Tapi masalahnya, semua cara tidak semua pula bisa efektif. PDIP sendiri selalu gagal ketika harus betarung di DPR RI. Hak angket untuk kenaikan harga BBM gagal, hak angket untuk impor beras juga gagal, akhirnya bikin tim sendiri. Dukungan ke Ryamizard Ryacudu juga patah, penolakan terhadap Freeport bisa jadi gagal juga, termasuk Blok Cepu.
Lalu apa yang bisa mendorong PDIP sukses di legislatif? Dari jumlah kursi di dewan, PDIP sedikit di bawah Golkar – kongsinya dalam koaliasi kebangsaan. Golkar tambah kuat lantaran PD, PBB, dan PKS menjadi sumbu-sumbu mereka. Praktis, PDIP jalan sendiri, kecuali giat ‘menggarap’ fraksi lain yang dalam hal lain sejalan pikiran dan langkah.
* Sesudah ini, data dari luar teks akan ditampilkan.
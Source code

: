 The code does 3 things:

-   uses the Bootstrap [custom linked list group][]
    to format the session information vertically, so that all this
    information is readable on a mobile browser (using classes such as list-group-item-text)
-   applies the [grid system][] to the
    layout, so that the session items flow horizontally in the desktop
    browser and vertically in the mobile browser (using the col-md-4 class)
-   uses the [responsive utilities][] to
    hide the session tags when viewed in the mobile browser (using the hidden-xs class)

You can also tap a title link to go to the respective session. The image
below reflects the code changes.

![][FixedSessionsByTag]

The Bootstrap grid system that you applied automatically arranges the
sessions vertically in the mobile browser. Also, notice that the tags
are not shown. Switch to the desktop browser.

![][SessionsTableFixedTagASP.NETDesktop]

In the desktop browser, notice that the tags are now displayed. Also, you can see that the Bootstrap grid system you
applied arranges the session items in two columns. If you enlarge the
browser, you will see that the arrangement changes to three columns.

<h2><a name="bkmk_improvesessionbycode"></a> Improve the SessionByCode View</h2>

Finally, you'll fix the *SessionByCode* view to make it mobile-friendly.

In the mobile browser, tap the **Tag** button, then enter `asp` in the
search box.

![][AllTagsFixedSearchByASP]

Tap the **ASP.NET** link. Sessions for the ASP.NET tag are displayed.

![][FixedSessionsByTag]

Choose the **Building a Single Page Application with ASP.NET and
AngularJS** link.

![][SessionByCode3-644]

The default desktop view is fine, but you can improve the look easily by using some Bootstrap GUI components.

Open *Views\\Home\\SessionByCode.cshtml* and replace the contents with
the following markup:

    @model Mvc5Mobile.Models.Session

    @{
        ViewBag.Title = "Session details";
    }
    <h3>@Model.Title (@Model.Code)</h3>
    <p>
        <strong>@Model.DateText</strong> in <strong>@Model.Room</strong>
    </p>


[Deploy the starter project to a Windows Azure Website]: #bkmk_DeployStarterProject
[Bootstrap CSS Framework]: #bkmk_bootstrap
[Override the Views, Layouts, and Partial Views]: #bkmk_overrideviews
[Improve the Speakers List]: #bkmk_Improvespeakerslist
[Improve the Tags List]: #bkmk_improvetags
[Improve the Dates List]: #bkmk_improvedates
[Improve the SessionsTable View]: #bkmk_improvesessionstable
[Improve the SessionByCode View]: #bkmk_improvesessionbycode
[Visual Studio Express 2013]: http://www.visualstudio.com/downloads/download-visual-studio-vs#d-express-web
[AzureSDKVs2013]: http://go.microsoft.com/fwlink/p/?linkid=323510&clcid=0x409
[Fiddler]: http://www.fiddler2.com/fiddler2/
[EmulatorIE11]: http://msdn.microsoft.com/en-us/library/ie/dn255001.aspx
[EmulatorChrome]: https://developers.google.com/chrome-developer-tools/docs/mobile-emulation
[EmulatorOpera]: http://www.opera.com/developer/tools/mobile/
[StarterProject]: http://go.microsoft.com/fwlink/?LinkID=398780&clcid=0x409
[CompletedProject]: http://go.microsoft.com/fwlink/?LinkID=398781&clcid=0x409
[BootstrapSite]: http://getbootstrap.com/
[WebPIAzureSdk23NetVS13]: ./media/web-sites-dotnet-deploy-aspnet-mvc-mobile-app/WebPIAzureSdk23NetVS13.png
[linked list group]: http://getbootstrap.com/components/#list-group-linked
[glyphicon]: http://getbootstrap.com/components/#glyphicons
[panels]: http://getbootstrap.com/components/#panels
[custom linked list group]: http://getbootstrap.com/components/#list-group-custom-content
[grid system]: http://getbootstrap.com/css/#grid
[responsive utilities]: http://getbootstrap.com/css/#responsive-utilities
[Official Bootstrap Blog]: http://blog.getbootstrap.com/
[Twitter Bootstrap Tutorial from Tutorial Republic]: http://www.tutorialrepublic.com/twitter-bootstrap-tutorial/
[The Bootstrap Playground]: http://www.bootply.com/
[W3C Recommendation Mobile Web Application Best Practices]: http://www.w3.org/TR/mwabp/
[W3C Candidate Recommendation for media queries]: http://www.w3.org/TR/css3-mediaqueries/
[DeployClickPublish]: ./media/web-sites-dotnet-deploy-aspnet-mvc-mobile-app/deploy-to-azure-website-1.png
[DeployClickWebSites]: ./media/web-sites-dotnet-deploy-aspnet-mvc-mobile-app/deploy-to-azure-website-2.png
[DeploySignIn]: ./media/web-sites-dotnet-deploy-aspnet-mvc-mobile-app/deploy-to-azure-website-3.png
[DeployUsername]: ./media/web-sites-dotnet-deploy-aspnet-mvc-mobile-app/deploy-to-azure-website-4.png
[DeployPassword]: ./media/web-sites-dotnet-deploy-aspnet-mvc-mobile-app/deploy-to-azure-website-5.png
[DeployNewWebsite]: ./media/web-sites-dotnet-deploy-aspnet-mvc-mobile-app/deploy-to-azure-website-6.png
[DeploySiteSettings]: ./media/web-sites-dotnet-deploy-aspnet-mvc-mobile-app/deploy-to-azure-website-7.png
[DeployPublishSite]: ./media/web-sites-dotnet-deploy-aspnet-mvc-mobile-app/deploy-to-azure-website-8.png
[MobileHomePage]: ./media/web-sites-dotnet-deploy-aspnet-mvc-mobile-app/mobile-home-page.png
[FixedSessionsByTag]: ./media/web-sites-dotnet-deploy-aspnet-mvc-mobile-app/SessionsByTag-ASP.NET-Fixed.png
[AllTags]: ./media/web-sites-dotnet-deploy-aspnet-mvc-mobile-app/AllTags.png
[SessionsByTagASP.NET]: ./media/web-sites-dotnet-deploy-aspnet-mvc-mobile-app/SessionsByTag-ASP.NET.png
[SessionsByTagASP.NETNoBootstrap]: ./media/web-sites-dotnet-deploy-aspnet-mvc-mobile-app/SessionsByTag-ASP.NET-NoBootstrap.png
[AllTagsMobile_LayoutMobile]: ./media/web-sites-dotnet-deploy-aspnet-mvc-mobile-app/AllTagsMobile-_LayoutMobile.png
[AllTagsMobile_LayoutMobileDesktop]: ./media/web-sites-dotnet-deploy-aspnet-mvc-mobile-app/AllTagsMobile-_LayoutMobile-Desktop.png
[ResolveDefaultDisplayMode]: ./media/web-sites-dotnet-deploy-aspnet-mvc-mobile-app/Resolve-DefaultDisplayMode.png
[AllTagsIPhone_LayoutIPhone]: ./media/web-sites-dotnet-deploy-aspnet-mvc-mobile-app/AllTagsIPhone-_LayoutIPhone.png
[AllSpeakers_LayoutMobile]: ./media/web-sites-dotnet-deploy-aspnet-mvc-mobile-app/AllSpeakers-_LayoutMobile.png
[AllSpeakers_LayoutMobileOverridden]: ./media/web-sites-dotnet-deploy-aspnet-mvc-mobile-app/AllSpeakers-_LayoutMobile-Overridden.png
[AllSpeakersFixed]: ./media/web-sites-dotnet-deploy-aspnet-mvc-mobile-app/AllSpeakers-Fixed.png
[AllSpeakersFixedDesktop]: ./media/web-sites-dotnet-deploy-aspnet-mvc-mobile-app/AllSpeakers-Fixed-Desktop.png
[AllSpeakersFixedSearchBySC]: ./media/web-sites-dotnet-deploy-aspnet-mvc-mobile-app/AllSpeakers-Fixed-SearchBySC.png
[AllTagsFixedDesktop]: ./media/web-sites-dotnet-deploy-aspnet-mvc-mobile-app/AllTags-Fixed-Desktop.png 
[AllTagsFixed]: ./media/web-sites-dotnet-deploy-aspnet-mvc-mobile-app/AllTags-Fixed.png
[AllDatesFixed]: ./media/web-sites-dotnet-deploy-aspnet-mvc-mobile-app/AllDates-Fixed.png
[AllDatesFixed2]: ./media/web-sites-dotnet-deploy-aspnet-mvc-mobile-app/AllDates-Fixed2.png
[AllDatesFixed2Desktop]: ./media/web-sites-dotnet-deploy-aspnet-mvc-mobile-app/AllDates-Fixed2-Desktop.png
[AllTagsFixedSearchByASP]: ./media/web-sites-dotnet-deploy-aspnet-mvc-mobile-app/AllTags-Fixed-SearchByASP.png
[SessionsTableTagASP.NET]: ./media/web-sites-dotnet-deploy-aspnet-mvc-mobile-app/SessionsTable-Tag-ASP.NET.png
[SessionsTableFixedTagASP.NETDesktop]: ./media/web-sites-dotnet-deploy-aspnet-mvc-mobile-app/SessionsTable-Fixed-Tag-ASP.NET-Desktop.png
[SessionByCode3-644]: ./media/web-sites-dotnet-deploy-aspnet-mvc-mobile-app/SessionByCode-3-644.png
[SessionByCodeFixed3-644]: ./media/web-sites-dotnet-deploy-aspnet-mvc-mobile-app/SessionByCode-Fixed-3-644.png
Sayangnya, di internal PDIP sendiri sulit satu suara. Jacobus Camarlo Mayong Padang versus Panda Nababan, Murdaya Poo v Irmadi, dan sikap reaktif sejumlah anggotanya terhadap kebijakan pemerintah, adalah salah satu contohnya. Simbol perjuangan partai lebih pada individu-individu, lebih partial, jauh dari kolektivitas.